- _Instructions for the task_
This task calls for every entry below to be repeated exactly.

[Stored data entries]
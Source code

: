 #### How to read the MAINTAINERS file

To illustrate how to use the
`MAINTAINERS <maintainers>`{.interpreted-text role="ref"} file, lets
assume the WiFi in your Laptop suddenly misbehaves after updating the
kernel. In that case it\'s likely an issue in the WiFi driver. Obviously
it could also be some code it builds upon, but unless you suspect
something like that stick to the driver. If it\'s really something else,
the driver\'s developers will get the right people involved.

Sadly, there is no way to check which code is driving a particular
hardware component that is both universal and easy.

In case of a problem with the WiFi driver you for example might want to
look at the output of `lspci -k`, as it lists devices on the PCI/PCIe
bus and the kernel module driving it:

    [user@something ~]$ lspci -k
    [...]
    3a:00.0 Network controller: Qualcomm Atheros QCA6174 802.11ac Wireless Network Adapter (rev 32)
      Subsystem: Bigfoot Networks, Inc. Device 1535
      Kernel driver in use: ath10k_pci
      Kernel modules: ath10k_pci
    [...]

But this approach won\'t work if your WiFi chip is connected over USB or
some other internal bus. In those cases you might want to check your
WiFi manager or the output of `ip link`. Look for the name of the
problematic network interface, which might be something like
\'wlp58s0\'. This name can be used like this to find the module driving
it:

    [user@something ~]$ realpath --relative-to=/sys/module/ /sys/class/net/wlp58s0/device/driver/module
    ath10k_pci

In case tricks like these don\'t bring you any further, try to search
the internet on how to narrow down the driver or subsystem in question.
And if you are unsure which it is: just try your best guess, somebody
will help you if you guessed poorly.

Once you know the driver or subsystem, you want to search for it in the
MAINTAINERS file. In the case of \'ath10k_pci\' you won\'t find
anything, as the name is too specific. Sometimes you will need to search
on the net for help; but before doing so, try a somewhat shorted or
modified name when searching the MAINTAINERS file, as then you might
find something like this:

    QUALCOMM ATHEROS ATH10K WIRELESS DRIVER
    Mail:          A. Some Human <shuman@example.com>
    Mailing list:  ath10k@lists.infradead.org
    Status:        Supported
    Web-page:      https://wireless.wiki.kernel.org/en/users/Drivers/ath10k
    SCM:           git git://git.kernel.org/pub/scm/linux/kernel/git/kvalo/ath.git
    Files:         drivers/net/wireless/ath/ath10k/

- _Response to this exercise_
Source code

: #### How to read the MAINTAINERS file

To illustrate how to use the
`MAINTAINERS <maintainers>`{.interpreted-text role="ref"} file, lets
assume the WiFi in your Laptop suddenly misbehaves after updating the
kernel. In that case it\'s likely an issue in the WiFi driver. Obviously
it could also be some code it builds upon, but unless you suspect
something like that stick to the driver. If it\'s really something else,
the driver\'s developers will get the right people involved.

Sadly, there is no way to check which code is driving a particular
hardware component that is both universal and easy.

In case of a problem with the WiFi driver you for example might want to
look at the output of `lspci -k`, as it lists devices on the PCI/PCIe
bus and the kernel module driving it:

    [user@something ~]$ lspci -k
    [...]
    3a:00.0 Network controller: Qualcomm Atheros QCA6174 802.11ac Wireless Network Adapter (rev 32)
      Subsystem: Bigfoot Networks, Inc. Device 1535
      Kernel driver in use: ath10k_pci
      Kernel modules: ath10k_pci
    [...]

But this approach won\'t work if your WiFi chip is connected over USB or
some other internal bus. In those cases you might want to check your
WiFi manager or the output of `ip link`. Look for the name of the
problematic network interface, which might be something like
\'wlp58s0\'. This name can be used like this to find the module driving
it:

    [user@something ~]$ realpath --relative-to=/sys/module/ /sys/class/net/wlp58s0/device/driver/module
    ath10k_pci

In case tricks like these don\'t bring you any further, try to search
the internet on how to narrow down the driver or subsystem in question.
And if you are unsure which it is: just try your best guess, somebody
will help you if you guessed poorly.

Once you know the driver or subsystem, you want to search for it in the
MAINTAINERS file. In the case of \'ath10k_pci\' you won\'t find
anything, as the name is too specific. Sometimes you will need to search
on the net for help; but before doing so, try a somewhat shorted or
modified name when searching the MAINTAINERS file, as then you might
find something like this:

    QUALCOMM ATHEROS ATH10K WIRELESS DRIVER
    Mail:          A. Some Human <shuman@example.com>
    Mailing list:  ath10k@lists.infradead.org
    Status:        Supported
    Web-page:      https://wireless.wiki.kernel.org/en/users/Drivers/ath10k
    SCM:           git git://git.kernel.org/pub/scm/linux/kernel/git/kvalo/ath.git
    Files:         drivers/net/wireless/ath/ath10k/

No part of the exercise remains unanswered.